The last time Australia's sheep flock was at 73 million was in 1905 when the world population was estimated at slightly less than two billion which meant a ratio of one sheep to every 27 people.
Today the world population is just under seven billion people meaning a ratio of one sheep to 96 people.
Mr Meerwald said these figures were the reason behind high prices for sheep.
"Although the world sheep flock has remained relatively stable for the last 25 to 30 years, the drop in numbers of the Australian and New Zealand flock, which are major suppliers of sheepmeat, has had an impact," he said.
"The Australian and New Zealand flocks, along with Uruguay, are the only flocks that have clean health status and surplus sheep to export."
Flocks in these countries had reduced by 50 to 65pc in the last 20 years.
Mr Meerwald said it was really a case of demand increasing globally for sheep meat compared to production which had reached maximum capacity.
"This increasing demand will limit the number of ewes that can be retained to increase breeding flocks in the future," Mr Meerwald said.

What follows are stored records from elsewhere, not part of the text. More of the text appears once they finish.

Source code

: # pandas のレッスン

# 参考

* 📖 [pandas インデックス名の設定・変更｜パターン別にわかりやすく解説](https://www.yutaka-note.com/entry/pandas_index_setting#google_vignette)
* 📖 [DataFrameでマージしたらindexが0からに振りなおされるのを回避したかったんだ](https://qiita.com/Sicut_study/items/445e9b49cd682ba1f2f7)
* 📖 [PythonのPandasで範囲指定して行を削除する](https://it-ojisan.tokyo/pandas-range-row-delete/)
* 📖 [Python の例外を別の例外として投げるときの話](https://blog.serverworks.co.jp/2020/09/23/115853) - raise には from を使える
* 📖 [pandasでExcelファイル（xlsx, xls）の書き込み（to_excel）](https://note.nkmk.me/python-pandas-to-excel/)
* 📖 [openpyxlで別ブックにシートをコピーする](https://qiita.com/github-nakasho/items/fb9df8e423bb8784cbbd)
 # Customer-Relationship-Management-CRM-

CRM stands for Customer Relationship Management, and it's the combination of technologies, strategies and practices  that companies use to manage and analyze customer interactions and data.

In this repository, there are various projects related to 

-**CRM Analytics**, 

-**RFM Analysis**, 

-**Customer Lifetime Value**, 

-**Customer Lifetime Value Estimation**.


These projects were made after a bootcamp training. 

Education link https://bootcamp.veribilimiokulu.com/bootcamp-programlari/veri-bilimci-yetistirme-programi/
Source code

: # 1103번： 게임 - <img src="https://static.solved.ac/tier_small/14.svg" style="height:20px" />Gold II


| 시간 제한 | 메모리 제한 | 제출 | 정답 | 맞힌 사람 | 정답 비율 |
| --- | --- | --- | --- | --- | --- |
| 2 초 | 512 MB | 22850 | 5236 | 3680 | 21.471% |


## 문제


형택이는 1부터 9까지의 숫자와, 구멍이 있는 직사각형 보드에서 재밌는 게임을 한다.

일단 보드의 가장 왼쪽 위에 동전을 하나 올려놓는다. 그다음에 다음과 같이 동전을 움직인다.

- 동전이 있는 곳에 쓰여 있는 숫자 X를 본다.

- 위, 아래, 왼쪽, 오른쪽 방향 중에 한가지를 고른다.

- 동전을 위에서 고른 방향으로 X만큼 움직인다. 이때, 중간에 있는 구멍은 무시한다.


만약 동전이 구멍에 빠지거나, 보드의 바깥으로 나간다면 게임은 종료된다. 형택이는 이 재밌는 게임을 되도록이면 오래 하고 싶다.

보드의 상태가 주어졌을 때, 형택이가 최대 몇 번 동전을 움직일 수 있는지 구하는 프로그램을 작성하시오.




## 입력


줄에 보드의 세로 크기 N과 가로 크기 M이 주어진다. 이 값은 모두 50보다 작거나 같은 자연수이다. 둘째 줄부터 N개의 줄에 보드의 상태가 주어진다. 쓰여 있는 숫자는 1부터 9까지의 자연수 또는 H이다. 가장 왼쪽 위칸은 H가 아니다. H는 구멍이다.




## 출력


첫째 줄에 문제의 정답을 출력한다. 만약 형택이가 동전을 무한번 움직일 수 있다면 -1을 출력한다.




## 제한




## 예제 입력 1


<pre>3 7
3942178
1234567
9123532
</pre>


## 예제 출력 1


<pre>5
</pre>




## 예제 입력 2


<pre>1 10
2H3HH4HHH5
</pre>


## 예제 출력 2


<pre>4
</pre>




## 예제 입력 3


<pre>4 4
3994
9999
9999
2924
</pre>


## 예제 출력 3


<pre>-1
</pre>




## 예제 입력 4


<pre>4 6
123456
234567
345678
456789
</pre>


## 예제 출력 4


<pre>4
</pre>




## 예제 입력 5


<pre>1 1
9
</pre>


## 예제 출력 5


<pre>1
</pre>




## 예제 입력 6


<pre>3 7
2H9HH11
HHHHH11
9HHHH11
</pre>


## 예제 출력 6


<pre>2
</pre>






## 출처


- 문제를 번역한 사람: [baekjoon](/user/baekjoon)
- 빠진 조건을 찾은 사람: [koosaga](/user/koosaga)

"For every additional lamb dropped now, there is already a market."
This meant that any increase in supply would be taken up by the increase in demand and as a result flock numbers would not increase in the near future.
In terms of global consumption, Mr Meerwald did not see this slowing anytime soon.
"A good way to consider what is happening globally is to look at China," Mr Meerwald said. "In 1961 China did not rate as a consumer of red meat, now it accounts for 20 per cent.
"If we look what is happening with their consumption and flock figures it gives us a good understanding worldwide.
"China is certainly reaching capacity as domestic and export demand is capping productivity."
The last 20 years had seen an over supply of sheep meat, but this had now dried up and any increase in demand would see an increase in price.
Mr Meerwald said the demand from the Middle East was still strong despite the higher prices as it was driven by cultural and religious reasons.
"Some are starting to question why they are paying double the price compared to a few years ago when the sheep today are two-thirds the weight," Mr Meerwald said.
"But the ships still keep going, although some buyers have started to source sheep from Africa and others are buying frozen products.
"We have been under price pressure for a while but the advantage we have is that we are closer to the markets, which means cheaper freight.
"The buyers are looking for value for weight because they want to get as many kilograms a head for their investment."